[Stored items]
== Segment start ==

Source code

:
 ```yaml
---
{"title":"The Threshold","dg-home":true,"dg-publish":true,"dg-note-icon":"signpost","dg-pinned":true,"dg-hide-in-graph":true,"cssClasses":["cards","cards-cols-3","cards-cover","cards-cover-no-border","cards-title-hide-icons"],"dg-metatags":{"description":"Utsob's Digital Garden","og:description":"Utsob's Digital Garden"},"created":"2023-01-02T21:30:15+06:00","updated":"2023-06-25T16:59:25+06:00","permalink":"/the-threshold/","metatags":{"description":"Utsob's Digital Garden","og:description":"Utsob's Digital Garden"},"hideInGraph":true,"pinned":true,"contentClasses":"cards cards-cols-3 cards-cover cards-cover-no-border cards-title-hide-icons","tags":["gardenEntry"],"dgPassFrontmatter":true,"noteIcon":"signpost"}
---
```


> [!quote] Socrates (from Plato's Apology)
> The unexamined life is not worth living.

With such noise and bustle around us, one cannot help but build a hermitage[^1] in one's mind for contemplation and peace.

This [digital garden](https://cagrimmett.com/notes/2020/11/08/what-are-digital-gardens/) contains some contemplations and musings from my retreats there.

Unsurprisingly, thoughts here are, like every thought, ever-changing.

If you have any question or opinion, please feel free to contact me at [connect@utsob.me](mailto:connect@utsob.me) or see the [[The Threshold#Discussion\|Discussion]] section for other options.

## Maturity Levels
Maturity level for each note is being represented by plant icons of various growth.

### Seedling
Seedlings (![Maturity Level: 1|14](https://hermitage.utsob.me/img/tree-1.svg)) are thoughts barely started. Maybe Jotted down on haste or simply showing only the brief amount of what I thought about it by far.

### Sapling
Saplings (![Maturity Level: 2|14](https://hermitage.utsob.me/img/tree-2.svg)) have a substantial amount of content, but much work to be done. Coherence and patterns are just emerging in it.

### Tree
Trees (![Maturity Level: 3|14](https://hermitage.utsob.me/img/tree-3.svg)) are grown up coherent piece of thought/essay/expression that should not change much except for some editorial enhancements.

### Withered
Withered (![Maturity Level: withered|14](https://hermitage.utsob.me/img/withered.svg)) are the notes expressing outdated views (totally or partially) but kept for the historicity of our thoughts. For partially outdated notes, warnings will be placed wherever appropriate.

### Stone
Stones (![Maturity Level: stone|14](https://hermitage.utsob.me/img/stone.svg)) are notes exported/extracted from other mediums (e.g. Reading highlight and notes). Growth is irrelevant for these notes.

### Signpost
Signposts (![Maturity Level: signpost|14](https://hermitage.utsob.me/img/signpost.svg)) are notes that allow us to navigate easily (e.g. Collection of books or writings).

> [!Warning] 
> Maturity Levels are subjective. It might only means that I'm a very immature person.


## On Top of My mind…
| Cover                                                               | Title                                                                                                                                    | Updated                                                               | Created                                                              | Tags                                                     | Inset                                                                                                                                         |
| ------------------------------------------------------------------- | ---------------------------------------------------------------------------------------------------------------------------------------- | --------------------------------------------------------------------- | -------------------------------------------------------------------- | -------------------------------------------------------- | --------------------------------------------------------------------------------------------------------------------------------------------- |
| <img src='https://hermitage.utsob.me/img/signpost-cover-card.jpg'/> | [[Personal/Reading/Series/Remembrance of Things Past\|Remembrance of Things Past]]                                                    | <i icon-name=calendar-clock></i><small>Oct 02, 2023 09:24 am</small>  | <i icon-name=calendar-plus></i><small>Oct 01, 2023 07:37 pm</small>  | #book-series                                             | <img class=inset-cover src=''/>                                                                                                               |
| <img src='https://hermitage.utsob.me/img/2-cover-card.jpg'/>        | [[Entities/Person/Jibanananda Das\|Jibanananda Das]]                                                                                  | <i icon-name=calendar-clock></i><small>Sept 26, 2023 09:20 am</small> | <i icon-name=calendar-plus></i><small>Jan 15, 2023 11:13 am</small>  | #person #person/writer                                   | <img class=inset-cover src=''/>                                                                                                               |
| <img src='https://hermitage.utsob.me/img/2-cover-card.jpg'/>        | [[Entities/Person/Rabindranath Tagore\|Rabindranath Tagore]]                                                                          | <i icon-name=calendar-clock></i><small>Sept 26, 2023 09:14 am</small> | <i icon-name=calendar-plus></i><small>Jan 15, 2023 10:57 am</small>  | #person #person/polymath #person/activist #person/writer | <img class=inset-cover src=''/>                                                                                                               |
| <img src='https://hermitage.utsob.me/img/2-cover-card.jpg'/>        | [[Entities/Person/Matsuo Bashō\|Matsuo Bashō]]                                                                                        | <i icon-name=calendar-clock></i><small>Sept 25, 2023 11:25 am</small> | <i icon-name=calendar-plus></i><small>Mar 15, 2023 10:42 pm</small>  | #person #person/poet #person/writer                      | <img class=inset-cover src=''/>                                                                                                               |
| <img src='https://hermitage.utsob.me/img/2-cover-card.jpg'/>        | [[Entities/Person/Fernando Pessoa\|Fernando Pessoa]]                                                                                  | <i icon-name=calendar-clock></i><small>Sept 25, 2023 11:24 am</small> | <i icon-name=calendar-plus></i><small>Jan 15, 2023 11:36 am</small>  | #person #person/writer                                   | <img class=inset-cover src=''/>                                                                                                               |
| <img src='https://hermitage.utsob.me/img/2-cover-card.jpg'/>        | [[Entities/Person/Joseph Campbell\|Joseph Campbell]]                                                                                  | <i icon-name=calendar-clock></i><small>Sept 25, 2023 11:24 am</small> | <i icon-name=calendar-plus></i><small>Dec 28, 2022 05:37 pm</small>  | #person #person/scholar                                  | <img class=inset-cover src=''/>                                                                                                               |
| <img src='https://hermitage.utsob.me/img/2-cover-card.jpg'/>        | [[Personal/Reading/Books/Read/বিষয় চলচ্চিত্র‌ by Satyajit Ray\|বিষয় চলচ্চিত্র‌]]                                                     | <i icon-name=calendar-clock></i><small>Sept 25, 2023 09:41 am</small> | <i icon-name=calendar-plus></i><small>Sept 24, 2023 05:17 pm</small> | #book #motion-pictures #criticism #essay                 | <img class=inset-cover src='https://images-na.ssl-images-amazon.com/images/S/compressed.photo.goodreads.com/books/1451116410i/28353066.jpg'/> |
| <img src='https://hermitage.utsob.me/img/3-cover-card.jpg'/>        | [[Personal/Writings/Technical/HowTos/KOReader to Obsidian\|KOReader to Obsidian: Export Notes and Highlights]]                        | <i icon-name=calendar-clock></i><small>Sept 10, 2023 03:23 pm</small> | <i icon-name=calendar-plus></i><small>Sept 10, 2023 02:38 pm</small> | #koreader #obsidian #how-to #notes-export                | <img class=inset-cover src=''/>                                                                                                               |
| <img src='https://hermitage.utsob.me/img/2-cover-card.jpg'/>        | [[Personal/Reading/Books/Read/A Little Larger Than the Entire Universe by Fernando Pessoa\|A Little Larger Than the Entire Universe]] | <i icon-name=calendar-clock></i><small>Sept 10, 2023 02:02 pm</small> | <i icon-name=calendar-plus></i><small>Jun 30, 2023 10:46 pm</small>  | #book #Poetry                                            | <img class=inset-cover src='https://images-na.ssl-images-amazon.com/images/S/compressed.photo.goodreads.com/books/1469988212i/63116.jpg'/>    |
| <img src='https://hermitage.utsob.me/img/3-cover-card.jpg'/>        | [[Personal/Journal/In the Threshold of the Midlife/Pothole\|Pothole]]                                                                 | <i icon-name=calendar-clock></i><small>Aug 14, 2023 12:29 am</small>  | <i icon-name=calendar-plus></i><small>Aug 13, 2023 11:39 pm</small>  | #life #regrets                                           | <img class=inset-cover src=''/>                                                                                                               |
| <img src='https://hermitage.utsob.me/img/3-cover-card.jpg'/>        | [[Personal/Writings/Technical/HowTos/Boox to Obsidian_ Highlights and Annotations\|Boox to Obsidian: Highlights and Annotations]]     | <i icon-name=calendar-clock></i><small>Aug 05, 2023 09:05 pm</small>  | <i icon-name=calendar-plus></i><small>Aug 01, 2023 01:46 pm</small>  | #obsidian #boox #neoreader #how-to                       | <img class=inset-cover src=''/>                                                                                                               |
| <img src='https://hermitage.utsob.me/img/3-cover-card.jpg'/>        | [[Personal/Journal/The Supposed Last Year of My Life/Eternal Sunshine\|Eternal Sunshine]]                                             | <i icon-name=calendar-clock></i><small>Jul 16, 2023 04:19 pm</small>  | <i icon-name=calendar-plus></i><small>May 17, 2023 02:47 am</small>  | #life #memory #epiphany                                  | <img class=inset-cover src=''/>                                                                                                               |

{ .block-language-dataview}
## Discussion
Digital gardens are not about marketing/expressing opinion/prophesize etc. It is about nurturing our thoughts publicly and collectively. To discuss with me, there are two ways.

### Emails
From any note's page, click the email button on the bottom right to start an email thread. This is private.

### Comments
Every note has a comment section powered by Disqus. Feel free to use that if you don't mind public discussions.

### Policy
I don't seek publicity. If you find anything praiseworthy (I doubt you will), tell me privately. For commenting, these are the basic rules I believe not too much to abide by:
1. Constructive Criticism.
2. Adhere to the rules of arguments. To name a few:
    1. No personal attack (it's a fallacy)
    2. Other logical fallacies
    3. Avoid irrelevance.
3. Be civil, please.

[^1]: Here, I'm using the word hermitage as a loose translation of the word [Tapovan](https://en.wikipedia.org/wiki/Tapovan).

== Segment end ==

**Your objective**
In the records above, which lines hold the string "Withered"? Copy each one.

**Answer section**
### Withered
Withered (![Maturity Level: withered|14](https://hermitage.utsob.me/img/withered.svg)) are the notes expressing outdated views (totally or partially) but kept for the historicity of our thoughts. For partially outdated notes, warnings will be placed wherever appropriate.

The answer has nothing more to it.